What is required — Would you output the entries below only from the line containing "fixes \code|c| to" through the line containing "Lines 4 to 12", exactly as they stand and with both ends included?

Records excerpted from a collection:

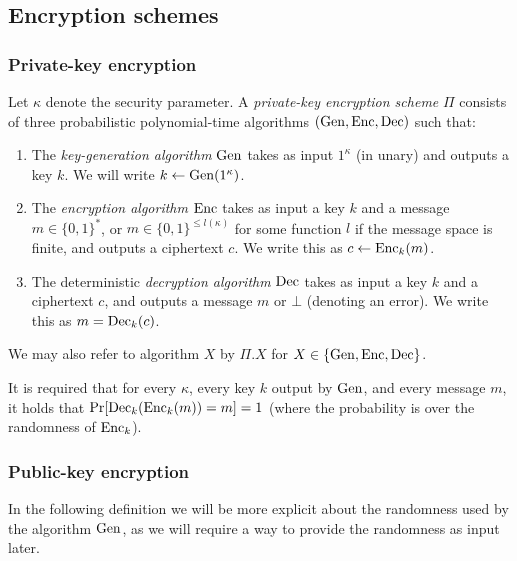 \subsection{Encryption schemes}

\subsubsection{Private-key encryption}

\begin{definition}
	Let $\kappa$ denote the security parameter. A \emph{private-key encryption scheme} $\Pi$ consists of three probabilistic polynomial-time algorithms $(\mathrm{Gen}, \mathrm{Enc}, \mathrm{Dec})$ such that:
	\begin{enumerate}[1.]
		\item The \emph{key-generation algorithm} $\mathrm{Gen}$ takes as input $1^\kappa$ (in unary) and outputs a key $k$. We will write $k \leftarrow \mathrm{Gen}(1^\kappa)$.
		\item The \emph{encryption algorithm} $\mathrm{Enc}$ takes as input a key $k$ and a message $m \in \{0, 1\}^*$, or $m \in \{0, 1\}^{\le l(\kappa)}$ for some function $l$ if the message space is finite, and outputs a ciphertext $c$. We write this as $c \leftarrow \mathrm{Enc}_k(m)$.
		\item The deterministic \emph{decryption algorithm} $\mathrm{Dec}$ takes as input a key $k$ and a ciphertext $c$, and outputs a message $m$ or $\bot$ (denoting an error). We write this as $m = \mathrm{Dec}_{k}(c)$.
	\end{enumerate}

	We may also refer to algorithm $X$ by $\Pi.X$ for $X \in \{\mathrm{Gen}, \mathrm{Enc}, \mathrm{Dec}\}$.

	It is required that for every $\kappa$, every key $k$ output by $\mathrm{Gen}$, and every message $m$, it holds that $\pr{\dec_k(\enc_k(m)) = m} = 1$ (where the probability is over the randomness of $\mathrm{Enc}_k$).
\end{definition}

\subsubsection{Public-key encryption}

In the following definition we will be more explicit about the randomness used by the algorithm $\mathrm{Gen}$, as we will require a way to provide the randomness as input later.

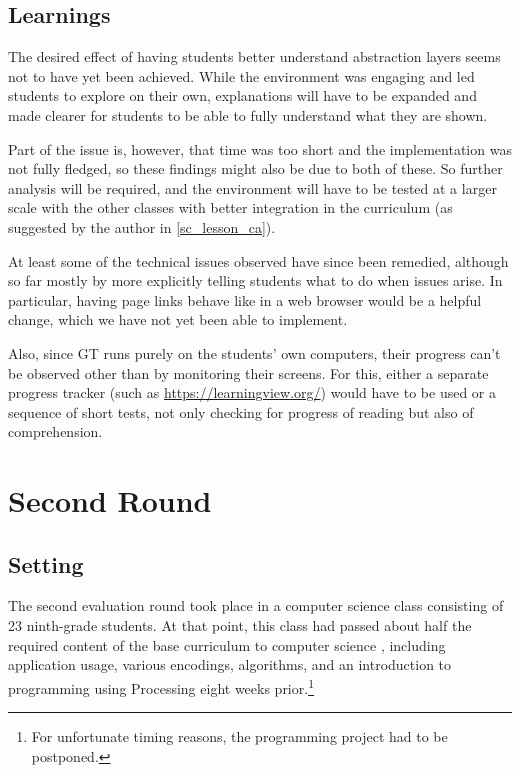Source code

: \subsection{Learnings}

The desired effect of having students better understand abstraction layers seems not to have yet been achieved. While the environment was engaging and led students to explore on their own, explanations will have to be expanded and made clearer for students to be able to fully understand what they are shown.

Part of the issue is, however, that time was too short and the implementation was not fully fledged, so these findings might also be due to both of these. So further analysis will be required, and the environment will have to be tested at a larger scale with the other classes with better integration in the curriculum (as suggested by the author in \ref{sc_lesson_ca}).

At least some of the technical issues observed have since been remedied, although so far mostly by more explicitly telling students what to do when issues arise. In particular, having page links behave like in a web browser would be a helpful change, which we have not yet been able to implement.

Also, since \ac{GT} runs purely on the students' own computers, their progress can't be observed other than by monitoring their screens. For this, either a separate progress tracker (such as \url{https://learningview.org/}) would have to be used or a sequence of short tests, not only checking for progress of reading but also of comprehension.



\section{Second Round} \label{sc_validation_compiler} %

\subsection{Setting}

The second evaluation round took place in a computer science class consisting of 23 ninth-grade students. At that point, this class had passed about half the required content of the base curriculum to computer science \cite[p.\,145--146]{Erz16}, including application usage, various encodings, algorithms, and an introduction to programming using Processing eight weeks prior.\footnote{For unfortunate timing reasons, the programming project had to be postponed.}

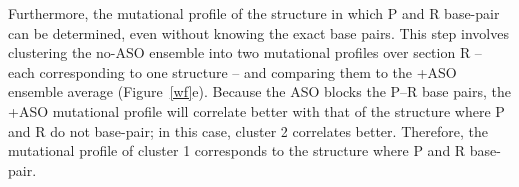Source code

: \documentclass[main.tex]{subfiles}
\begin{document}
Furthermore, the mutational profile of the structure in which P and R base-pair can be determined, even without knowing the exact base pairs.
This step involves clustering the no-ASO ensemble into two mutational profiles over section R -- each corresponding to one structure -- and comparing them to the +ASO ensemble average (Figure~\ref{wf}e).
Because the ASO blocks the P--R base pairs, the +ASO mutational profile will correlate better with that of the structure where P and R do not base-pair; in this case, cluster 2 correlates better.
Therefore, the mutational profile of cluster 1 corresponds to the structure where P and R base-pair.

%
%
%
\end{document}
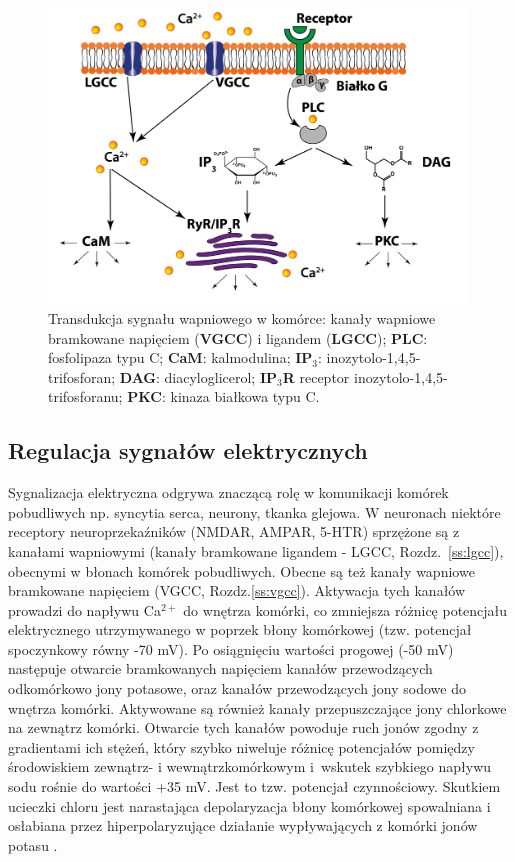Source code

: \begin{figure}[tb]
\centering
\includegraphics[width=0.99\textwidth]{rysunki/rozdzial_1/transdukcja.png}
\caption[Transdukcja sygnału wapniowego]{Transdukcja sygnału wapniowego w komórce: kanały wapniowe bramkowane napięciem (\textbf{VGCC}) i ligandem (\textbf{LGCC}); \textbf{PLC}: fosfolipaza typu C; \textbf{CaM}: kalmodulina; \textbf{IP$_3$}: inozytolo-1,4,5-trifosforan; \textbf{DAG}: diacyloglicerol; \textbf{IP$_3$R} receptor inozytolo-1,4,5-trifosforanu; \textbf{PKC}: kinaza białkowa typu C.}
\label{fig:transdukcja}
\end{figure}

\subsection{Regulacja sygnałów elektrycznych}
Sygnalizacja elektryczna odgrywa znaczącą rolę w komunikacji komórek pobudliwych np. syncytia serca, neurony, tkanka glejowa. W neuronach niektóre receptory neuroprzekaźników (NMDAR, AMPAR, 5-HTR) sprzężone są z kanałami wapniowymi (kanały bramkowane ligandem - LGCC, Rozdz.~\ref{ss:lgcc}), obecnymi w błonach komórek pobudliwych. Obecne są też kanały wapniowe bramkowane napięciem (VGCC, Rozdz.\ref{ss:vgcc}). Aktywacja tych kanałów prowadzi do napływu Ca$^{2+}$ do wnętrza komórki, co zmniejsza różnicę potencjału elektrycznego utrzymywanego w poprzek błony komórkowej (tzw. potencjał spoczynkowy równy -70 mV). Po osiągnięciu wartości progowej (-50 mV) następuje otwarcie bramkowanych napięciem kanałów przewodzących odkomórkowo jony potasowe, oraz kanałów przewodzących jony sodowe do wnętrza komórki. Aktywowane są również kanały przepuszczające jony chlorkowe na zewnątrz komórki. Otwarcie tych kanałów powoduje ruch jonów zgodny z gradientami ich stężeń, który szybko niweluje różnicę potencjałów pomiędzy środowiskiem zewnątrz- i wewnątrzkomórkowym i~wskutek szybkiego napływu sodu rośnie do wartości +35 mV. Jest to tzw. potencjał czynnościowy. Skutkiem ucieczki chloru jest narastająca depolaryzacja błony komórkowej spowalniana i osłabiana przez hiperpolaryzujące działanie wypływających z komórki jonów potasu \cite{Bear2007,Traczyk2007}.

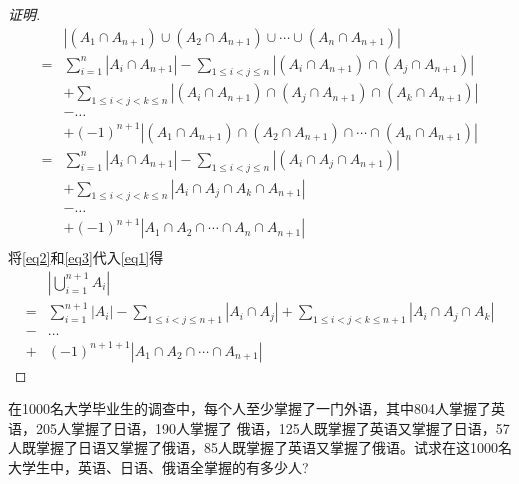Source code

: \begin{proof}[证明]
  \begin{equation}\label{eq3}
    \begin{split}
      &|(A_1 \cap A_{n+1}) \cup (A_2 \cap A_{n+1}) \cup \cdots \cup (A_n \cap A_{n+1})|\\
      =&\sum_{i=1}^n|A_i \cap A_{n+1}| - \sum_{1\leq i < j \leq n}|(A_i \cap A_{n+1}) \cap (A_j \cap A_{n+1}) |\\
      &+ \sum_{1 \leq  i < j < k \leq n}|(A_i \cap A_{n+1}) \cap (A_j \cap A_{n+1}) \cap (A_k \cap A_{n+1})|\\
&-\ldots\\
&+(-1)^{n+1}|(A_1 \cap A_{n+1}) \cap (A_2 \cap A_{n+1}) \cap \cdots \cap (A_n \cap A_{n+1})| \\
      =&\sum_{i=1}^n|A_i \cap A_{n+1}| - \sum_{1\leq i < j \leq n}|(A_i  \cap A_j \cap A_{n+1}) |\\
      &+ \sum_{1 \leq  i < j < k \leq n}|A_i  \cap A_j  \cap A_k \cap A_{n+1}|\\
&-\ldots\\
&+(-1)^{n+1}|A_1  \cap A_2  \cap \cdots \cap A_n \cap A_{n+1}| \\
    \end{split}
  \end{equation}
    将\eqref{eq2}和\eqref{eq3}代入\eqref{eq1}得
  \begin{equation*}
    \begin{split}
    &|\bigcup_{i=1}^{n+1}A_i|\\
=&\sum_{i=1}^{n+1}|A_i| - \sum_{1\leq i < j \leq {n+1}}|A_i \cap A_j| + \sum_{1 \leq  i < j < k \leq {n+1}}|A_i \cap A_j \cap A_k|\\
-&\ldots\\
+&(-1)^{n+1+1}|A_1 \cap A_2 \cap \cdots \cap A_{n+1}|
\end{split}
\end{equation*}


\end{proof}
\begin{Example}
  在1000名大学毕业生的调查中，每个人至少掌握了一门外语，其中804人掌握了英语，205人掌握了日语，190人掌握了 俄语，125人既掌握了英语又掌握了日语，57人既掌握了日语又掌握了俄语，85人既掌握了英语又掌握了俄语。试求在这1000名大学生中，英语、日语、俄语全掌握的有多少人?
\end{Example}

---

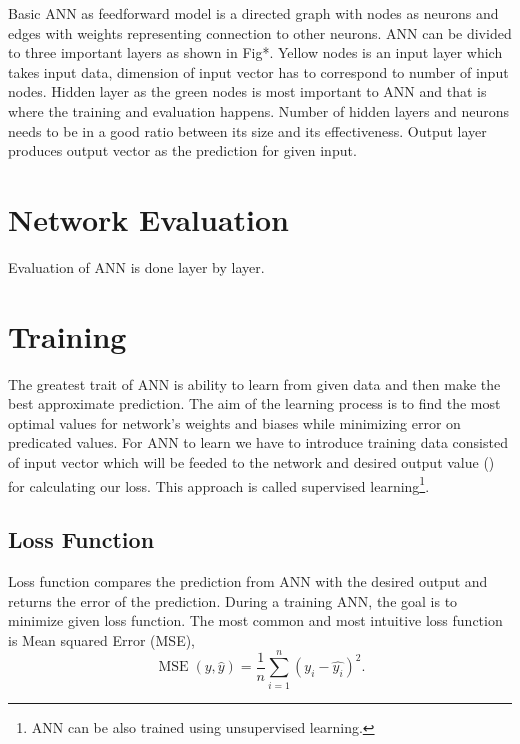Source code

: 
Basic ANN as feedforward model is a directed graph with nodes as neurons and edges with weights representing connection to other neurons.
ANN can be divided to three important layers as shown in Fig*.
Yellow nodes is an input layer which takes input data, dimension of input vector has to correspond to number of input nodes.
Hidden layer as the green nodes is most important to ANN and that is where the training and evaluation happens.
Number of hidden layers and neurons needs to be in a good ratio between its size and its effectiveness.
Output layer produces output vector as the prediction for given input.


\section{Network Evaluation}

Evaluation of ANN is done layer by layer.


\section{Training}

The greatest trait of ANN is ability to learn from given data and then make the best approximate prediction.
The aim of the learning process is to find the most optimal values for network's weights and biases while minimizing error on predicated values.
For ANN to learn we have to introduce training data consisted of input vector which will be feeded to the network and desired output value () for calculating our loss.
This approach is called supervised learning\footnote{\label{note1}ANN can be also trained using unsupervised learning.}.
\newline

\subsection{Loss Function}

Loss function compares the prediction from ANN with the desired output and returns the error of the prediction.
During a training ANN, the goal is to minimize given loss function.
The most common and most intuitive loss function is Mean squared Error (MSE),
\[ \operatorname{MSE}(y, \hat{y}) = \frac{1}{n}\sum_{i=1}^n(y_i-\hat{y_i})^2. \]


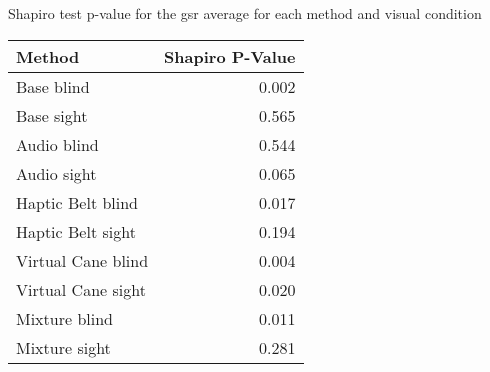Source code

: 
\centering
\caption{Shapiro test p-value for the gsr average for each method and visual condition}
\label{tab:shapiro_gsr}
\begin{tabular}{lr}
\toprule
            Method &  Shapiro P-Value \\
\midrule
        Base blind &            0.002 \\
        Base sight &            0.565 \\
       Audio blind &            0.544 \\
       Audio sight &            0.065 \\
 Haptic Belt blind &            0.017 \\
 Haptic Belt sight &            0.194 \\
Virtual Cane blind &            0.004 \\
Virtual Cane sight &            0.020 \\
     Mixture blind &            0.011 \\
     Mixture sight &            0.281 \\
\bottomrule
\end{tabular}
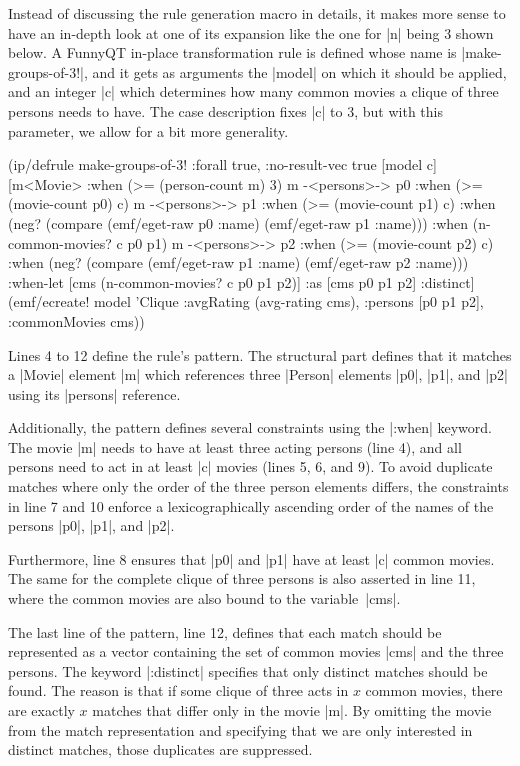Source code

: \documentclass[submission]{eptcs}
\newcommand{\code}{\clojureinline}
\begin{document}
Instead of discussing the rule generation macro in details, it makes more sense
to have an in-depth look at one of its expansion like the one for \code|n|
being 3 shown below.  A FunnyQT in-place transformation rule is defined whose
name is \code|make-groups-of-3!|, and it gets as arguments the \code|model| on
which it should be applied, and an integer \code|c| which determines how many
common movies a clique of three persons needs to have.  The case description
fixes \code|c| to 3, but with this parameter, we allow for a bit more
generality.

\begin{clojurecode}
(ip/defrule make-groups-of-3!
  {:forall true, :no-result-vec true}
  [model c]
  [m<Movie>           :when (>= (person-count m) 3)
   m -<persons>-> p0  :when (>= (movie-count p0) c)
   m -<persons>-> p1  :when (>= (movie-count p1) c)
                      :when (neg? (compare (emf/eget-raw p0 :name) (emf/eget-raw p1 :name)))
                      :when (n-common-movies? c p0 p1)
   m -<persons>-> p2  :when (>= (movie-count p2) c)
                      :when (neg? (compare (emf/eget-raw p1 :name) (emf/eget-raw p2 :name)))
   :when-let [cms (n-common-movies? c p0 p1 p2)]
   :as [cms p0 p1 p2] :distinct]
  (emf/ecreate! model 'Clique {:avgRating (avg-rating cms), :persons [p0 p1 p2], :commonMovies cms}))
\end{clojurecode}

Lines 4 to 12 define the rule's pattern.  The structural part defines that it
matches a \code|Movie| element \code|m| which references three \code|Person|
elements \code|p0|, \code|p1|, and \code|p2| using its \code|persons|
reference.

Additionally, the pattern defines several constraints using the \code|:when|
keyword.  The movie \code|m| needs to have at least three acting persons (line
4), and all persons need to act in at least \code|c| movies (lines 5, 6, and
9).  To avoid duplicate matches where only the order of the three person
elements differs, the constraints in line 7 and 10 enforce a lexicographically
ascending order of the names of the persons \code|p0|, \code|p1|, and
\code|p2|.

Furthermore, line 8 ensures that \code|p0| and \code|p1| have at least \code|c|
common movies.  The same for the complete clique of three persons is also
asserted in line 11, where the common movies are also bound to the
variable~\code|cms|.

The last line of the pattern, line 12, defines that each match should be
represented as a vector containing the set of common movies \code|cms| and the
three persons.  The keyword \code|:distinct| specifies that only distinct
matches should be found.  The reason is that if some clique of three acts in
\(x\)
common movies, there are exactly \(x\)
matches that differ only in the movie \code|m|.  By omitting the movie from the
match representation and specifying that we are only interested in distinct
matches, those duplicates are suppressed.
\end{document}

--

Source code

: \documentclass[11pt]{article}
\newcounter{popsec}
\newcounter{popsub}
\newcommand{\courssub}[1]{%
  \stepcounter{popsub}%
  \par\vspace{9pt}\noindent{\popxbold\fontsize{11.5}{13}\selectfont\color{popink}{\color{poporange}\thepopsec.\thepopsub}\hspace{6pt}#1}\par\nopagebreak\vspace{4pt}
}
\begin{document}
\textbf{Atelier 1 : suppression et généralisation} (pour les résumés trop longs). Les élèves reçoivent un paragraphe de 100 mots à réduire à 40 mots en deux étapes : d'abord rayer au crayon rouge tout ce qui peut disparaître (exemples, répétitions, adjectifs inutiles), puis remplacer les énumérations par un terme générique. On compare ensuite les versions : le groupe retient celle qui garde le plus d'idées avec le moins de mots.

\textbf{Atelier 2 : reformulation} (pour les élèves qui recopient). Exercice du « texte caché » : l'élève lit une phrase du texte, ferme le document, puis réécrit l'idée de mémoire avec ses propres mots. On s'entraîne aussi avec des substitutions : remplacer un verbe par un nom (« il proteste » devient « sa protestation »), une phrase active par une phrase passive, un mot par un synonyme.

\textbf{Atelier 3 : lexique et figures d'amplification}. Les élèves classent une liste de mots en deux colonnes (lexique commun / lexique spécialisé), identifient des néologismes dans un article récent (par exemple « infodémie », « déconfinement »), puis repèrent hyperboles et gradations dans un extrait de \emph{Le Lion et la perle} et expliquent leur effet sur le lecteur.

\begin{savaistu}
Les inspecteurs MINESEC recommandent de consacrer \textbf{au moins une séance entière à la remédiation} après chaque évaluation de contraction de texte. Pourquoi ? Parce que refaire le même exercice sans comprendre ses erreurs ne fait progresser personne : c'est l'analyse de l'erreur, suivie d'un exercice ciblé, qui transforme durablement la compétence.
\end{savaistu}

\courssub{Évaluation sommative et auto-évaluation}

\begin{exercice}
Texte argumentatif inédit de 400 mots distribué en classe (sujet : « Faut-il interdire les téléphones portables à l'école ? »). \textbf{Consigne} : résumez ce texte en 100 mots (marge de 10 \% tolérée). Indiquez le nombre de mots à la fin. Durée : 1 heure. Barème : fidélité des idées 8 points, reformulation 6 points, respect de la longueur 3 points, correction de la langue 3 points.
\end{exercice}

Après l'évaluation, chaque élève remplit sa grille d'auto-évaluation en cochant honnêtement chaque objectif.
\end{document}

Solved problem —
fixes \code|c| to 3, but with this parameter, we allow for a bit more
generality.

\begin{clojurecode}
(ip/defrule make-groups-of-3!
  {:forall true, :no-result-vec true}
  [model c]
  [m<Movie>           :when (>= (person-count m) 3)
   m -<persons>-> p0  :when (>= (movie-count p0) c)
   m -<persons>-> p1  :when (>= (movie-count p1) c)
                      :when (neg? (compare (emf/eget-raw p0 :name) (emf/eget-raw p1 :name)))
                      :when (n-common-movies? c p0 p1)
   m -<persons>-> p2  :when (>= (movie-count p2) c)
                      :when (neg? (compare (emf/eget-raw p1 :name) (emf/eget-raw p2 :name)))
   :when-let [cms (n-common-movies? c p0 p1 p2)]
   :as [cms p0 p1 p2] :distinct]
  (emf/ecreate! model 'Clique {:avgRating (avg-rating cms), :persons [p0 p1 p2], :commonMovies cms}))
\end{clojurecode}

Lines 4 to 12 define the rule's pattern.  The structural part defines that it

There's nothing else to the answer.